Anne Cranny-Francis
Sculpture as deconstruction: the aesthetic practice of Ron Mueck :
This article analyses recent (2009) work of Australian-born, British-based hyperrealist sculptor, Ron Mueck, in order to show how it not only engages with a range of specific contemporary concerns and debates, but also operates as a visual deconstruction of Cartesian subjectivity. In order to identify Mueck’s deconstructive practice, the article uses a combination of multimodal, sensory and discourse analyses to situate Mueck’s work discursively and institutionally, and to explore the ways in which it provokes reader engagement. As the author identifies, each of the works – Youth, Still life and Drift – addresses specific issues and they all provoke a self-reflexive engagement that brings together all aspects of viewer engagement (sensory, emotional, intellectual, spiritual), challenging the mind/body dichotomy that characterizes the Cartesian subject.
Sean P Connors
Weaving multimodal meaning in a graphic novel reading group :
Despite the interest that literacy educators in the United States have expressed in graphic novels as a pedagogical tool, few empirical studies have asked how readers interact with their multimodal design to interpret them. To account for a gap in the literature, this case study asked how six high school students read and talked about four graphic novels in the context of a voluntary after-school reading group. In doing so, it sought to identify semiotic resources the students drew on as readers, and understand how they used them to construct literary meaning. Contrary to arguments that have traditionally characterized works written in the medium of comics as rendering readers passive, the findings indicate that the participants actively drew on an available visual and linguistic design to construct meaning and interpret the graphic novels they read.
Scott Koga-Browes
Social distance portrayed: television news in Japan and the UK :
The potential of the camera framing, or shot-size, semiotic resource to encode meanings related to social distance has been recognized for some time. This study seeks to bring this resource into the remit of systematic analysis. Data are taken from screen measurements of portrayals of social actors in news programming produced by two national broadcasters, NHK in Japan and the BBC in the UK. Results for these two media outlets are compared and an attempt made to place the results in a meaningful cultural context. Analysis focuses on NHK’s images and the less familiar Japanese media system.
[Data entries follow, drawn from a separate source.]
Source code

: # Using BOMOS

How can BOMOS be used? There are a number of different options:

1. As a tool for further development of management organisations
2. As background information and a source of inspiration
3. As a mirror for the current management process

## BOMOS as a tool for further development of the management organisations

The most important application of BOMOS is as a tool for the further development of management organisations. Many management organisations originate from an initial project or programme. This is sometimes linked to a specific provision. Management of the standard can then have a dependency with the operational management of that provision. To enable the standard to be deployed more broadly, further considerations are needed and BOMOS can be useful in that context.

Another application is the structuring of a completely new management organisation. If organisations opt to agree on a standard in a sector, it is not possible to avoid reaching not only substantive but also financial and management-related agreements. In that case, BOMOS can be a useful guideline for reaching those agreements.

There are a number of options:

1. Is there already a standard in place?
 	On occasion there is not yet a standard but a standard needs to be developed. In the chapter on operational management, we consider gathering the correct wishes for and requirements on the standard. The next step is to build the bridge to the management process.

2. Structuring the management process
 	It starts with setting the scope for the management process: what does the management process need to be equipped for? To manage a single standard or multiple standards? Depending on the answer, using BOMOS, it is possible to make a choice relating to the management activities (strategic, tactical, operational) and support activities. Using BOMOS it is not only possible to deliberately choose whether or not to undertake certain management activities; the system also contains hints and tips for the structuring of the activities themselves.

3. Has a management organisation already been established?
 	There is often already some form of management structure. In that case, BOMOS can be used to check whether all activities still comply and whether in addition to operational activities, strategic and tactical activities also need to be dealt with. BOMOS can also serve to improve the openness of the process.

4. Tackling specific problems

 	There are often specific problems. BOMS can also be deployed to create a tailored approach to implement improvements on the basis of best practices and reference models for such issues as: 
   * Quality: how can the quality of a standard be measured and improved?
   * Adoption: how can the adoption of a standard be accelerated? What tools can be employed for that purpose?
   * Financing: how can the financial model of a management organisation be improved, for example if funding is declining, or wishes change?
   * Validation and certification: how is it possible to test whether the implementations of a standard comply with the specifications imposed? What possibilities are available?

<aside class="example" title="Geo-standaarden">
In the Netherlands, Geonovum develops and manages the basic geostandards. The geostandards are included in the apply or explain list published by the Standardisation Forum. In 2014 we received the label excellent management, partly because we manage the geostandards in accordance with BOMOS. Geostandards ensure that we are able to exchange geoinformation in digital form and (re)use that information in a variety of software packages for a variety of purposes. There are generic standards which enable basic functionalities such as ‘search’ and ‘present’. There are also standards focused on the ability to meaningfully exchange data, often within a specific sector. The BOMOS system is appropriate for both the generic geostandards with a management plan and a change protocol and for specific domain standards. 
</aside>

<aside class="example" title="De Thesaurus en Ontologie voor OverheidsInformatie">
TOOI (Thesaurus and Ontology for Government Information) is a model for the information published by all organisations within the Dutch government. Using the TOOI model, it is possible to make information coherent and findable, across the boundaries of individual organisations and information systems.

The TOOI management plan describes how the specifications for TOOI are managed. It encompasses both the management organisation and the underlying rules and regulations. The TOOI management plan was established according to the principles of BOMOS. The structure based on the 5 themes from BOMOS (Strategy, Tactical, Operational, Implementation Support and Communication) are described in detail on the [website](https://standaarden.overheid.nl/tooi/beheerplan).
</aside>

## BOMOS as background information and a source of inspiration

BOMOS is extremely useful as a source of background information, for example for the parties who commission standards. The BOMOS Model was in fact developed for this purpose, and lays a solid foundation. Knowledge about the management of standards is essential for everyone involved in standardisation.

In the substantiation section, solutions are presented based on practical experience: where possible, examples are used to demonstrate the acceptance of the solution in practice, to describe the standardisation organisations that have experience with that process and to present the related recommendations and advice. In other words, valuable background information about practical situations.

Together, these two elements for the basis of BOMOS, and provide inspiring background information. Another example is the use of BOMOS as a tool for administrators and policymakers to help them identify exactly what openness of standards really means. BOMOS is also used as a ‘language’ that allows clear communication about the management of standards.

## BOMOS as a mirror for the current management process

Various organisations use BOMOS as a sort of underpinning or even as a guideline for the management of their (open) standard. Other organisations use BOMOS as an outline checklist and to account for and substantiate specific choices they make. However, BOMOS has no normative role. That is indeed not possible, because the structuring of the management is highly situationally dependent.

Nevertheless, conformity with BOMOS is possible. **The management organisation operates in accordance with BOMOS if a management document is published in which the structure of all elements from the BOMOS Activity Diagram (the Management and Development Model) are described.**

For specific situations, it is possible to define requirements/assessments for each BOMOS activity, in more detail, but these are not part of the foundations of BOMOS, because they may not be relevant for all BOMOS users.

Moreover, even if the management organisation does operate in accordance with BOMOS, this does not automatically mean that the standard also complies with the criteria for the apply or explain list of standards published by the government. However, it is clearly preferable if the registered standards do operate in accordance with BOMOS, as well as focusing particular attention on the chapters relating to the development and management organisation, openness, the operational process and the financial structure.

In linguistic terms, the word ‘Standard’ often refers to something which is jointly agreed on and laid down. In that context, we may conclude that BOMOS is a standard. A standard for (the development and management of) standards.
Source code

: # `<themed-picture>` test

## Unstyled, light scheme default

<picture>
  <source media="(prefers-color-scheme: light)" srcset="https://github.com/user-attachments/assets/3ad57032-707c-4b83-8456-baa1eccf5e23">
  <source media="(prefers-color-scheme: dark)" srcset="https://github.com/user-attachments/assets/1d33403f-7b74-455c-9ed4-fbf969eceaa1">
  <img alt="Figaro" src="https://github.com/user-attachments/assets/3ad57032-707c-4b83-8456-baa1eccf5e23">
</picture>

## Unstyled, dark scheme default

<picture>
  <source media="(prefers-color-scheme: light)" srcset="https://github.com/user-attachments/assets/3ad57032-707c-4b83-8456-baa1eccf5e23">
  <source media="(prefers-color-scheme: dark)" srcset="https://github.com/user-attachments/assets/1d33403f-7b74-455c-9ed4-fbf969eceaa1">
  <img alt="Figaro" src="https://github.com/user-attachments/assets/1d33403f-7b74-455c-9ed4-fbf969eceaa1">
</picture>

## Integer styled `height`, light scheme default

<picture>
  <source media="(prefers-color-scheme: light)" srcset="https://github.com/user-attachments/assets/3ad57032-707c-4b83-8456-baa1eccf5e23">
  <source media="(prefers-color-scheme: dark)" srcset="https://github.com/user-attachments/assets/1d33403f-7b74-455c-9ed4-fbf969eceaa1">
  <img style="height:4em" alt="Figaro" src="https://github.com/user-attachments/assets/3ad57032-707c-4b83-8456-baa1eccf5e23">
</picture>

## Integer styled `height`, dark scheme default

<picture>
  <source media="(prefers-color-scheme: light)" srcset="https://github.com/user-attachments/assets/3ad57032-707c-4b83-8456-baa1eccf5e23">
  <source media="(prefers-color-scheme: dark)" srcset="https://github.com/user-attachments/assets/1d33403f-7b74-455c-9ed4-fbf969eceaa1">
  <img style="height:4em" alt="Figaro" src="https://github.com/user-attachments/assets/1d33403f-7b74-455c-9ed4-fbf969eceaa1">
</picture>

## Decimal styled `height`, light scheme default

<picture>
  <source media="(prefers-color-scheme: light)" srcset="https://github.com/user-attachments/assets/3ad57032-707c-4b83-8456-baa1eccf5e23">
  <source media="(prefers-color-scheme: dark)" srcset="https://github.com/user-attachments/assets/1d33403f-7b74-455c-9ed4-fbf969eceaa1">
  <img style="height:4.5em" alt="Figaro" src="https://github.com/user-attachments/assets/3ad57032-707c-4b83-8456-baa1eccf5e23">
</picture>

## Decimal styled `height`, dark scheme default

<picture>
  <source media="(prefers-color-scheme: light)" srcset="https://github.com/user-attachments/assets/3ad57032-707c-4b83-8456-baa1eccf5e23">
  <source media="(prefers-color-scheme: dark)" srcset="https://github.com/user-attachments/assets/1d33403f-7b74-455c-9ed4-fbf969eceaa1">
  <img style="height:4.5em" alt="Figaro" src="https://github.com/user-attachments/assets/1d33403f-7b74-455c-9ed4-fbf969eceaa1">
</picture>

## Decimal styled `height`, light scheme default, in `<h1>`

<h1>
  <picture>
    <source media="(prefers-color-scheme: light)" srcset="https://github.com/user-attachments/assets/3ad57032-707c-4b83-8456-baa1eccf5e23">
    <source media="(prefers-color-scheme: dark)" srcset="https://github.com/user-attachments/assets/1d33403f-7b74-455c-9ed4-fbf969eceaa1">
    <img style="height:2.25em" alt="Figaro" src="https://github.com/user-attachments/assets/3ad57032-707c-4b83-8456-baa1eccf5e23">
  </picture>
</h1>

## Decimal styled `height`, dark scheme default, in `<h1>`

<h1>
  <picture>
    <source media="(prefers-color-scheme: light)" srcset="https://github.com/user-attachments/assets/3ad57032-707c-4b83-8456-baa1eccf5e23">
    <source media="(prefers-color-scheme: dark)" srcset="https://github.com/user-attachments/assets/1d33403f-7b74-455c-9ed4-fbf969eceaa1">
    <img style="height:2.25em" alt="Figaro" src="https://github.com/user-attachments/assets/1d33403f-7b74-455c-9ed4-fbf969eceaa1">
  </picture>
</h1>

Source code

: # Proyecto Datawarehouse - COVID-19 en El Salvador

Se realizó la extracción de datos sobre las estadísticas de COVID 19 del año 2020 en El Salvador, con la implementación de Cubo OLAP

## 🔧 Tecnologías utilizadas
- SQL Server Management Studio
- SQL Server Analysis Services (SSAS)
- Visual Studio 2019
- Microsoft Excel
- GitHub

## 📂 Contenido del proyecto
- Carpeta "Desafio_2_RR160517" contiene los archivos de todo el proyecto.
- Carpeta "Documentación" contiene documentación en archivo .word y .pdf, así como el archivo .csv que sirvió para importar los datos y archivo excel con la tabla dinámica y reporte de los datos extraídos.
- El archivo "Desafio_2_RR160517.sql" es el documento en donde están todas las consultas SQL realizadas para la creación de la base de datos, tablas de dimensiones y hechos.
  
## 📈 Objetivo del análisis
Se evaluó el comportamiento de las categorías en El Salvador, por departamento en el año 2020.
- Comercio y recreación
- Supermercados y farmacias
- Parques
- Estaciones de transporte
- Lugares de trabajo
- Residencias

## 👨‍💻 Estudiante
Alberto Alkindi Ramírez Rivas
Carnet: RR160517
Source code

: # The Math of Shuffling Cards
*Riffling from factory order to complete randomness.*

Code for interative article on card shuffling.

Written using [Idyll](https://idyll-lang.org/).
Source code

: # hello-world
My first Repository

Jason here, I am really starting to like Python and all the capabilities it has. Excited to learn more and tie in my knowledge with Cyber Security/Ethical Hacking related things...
Jennifer Rowsell, Gunther Kress, and Brian Street
Visual optics: interpreting body art, three ways :
Research methodology using visual narrative techniques opens up conceptual views for interpreting a wide range of visuals. In this article, the authors analyse tattoos on a subject’s body and approach the task from what they term three ‘optics’: social semiotics; sedimented identity in texts; and New Literacy Studies in relation to multimodality, drawing on ethnographic perspectives. Each optic illustrates how a woman constructs her identity through her body art. The article serves to illustrate that, whilst the use of visual methods in a small-scale study does not aim to be generalizable, the contribution to visual methodology has to do more with how varied conceptual views can work in conjunction to excavate deeper, more textured meanings in visual narratives.
Anne Maxwell
Modern anthropology and the problem of the racial type: the photographs of Franz Boas :
Franz Boas is best known for his pioneering work in the area of cultural anthropology. However in the 1890s, Boas created hundreds of anthropometric photographs as part of a vast study aimed at documenting the physical characteristics of Native Americans. The primary purpose of the Jesup Expedition, as the study was called, was to discover the racial origins of America’s Native peoples, but the data collected and the knowledge gained were also later used by Boas to report on the physical changes occurring to migrant children in the USA, and to mount an attack on the scientific credibility of the racial theories being used to hound and discriminate against Jewish and other racial minorities in Germany and Europe.